EXERCISE INSTRUCTIONS
Look through the data below. Show each line where the string "repository" occurs.

** RECORDS TO USE follows **

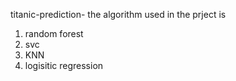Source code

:  titanic-prediction-
 the algorithm used in the prject is 
 1. random forest
 2. svc
 3. KNN
 4. logisitic regression 
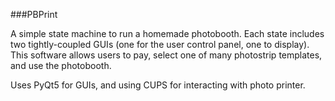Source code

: ###PBPrint

A simple state machine to run a homemade photobooth. Each state includes two tightly-coupled GUIs (one for the user control panel, one to display). This software allows users to pay, select one of many photostrip templates, and use the photobooth.

Uses PyQt5 for GUIs, and using CUPS for interacting with photo printer.
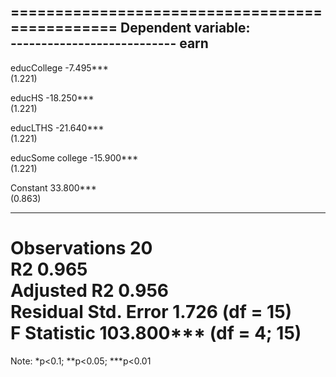 
===============================================
                        Dependent variable:    
                    ---------------------------
                               earn            
-----------------------------------------------
educCollege                  -7.495***         
                              (1.221)          
                                               
educHS                      -18.250***         
                              (1.221)          
                                               
educLTHS                    -21.640***         
                              (1.221)          
                                               
educSome college            -15.900***         
                              (1.221)          
                                               
Constant                     33.800***         
                              (0.863)          
                                               
-----------------------------------------------
Observations                    20             
R2                             0.965           
Adjusted R2                    0.956           
Residual Std. Error       1.726 (df = 15)      
F Statistic           103.800*** (df = 4; 15)  
===============================================
Note:               *p<0.1; **p<0.05; ***p<0.01
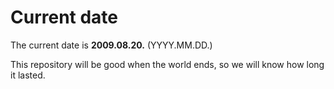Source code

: # Current date

The current date is **2009.08.20.** (YYYY.MM.DD.)

This repository will be good when the world ends, so we will know how long it lasted.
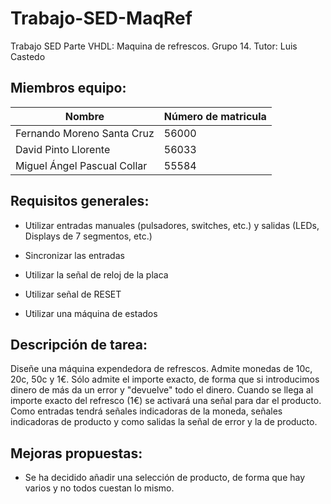 # Trabajo-SED-MaqRef

Trabajo SED Parte VHDL: Maquina de refrescos. Grupo 14. Tutor: Luis Castedo

## **Miembros equipo:**

| Nombre | Número de matricula |
| ------ | ------------------- |
| Fernando Moreno Santa Cruz | 56000 |
| David Pinto Llorente | 56033 |
| Miguel Ángel Pascual Collar | 55584 |

## **Requisitos generales:**

* Utilizar entradas manuales (pulsadores, switches, etc.) y salidas (LEDs, Displays de 7 segmentos, etc.)

* Sincronizar las entradas

* Utilizar la señal de reloj de la placa

* Utilizar señal de RESET

* Utilizar una máquina de estados


## **Descripción de tarea:**

Diseñe una máquina expendedora de refrescos. Admite monedas de 10c, 20c, 50c y 1€. Sólo admite el importe exacto, de forma que si introducimos dinero de más da un error y "devuelve" todo el dinero. Cuando se llega al importe exacto del refresco (1€) se activará una señal para dar el producto. Como entradas tendrá señales indicadoras de la moneda, señales indicadoras de producto y como salidas la señal de error y la de producto.

## **Mejoras propuestas:**

* Se ha decidido añadir una selección de producto, de forma que hay varios y no todos cuestan lo mismo.
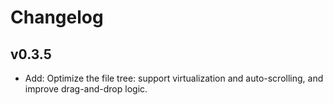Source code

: # Changelog

## v0.3.5

- Add: Optimize the file tree: support virtualization and auto-scrolling, and improve drag-and-drop logic.
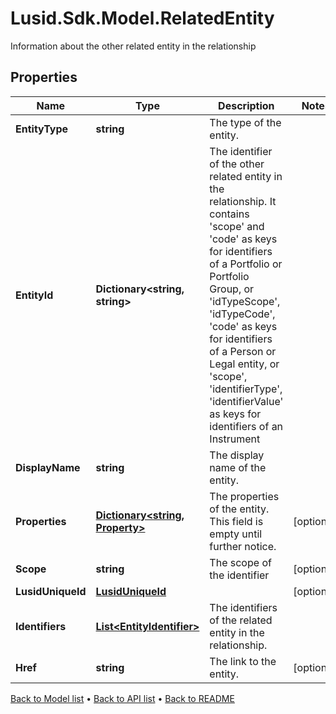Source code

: # Lusid.Sdk.Model.RelatedEntity
Information about the other related entity in the relationship

## Properties

Name | Type | Description | Notes
------------ | ------------- | ------------- | -------------
**EntityType** | **string** | The type of the entity. | 
**EntityId** | **Dictionary&lt;string, string&gt;** | The identifier of the other related entity in the relationship. It contains &#39;scope&#39; and &#39;code&#39; as keys for identifiers of a Portfolio or Portfolio Group, or &#39;idTypeScope&#39;, &#39;idTypeCode&#39;, &#39;code&#39; as keys for identifiers of a Person or Legal entity, or &#39;scope&#39;, &#39;identifierType&#39;, &#39;identifierValue&#39; as keys for identifiers of an Instrument | 
**DisplayName** | **string** | The display name of the entity. | 
**Properties** | [**Dictionary&lt;string, Property&gt;**](Property.md) | The properties of the entity. This field is empty until further notice. | [optional] 
**Scope** | **string** | The scope of the identifier | [optional] 
**LusidUniqueId** | [**LusidUniqueId**](LusidUniqueId.md) |  | [optional] 
**Identifiers** | [**List&lt;EntityIdentifier&gt;**](EntityIdentifier.md) | The identifiers of the related entity in the relationship. | 
**Href** | **string** | The link to the entity. | [optional] 

[Back to Model list](../README.md#documentation-for-models) &#8226; [Back to API list](../README.md#documentation-for-api-endpoints) &#8226; [Back to README](../README.md)

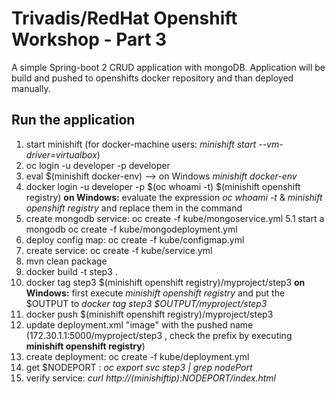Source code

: # Trivadis/RedHat Openshift Workshop - Part 3

A simple Spring-boot 2 CRUD application with mongoDB. Application will be build and pushed to openshifts docker repository and than deployed manually. 

## Run the application

1. start minishift (for docker-machine users: *minishift start --vm-driver=virtualbox*)
2. oc login -u developer -p developer
3. eval $(minishift docker-env) --> on Windows *minishift docker-env*
4. docker login -u developer -p $(oc whoami -t) $(minishift openshift registry) **on Windows:** evaluate the expression *oc whoami -t* & *minishift openshift registry* and replace them in the command  
5. create mongodb service: oc create -f kube/mongoservice.yml 
5.1 start a mongodb  oc create -f kube/mongodeployment.yml
6. deploy config map: oc create -f kube/configmap.yml
7. create service: oc create -f kube/service.yml
8. mvn clean package 
9. docker build -t step3 . 
10. docker tag step3 $(minishift openshift registry)/myproject/step3 **on Windows:** first execute *minishift openshift registry* and put the $OUTPUT to *docker tag step3 $OUTPUT/myproject/step3*
11. docker push $(minishift openshift registry)/myproject/step3
12. update deployment.xml "image" with the pushed name (172.30.1.1:5000/myproject/step3 , check the prefix by executing **minishift openshift registry**) 
13. create deployment: oc create -f kube/deployment.yml
14. get $NODEPORT : *oc export svc step3 | grep nodePort*
15. verify service: *curl http://$(minishift ip):$NODEPORT/index.html*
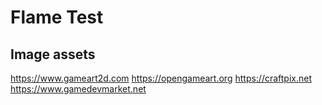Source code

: # Flame Test

## Image assets
https://www.gameart2d.com
https://opengameart.org
https://craftpix.net
https://www.gamedevmarket.net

** End of RECORDS TO USE **

RESPONSE AREA
This repository will be good when the world ends, so we will know how long it lasted.
A simple Spring-boot 2 CRUD application with mongoDB. Application will be build and pushed to openshifts docker repository and than deployed manually. 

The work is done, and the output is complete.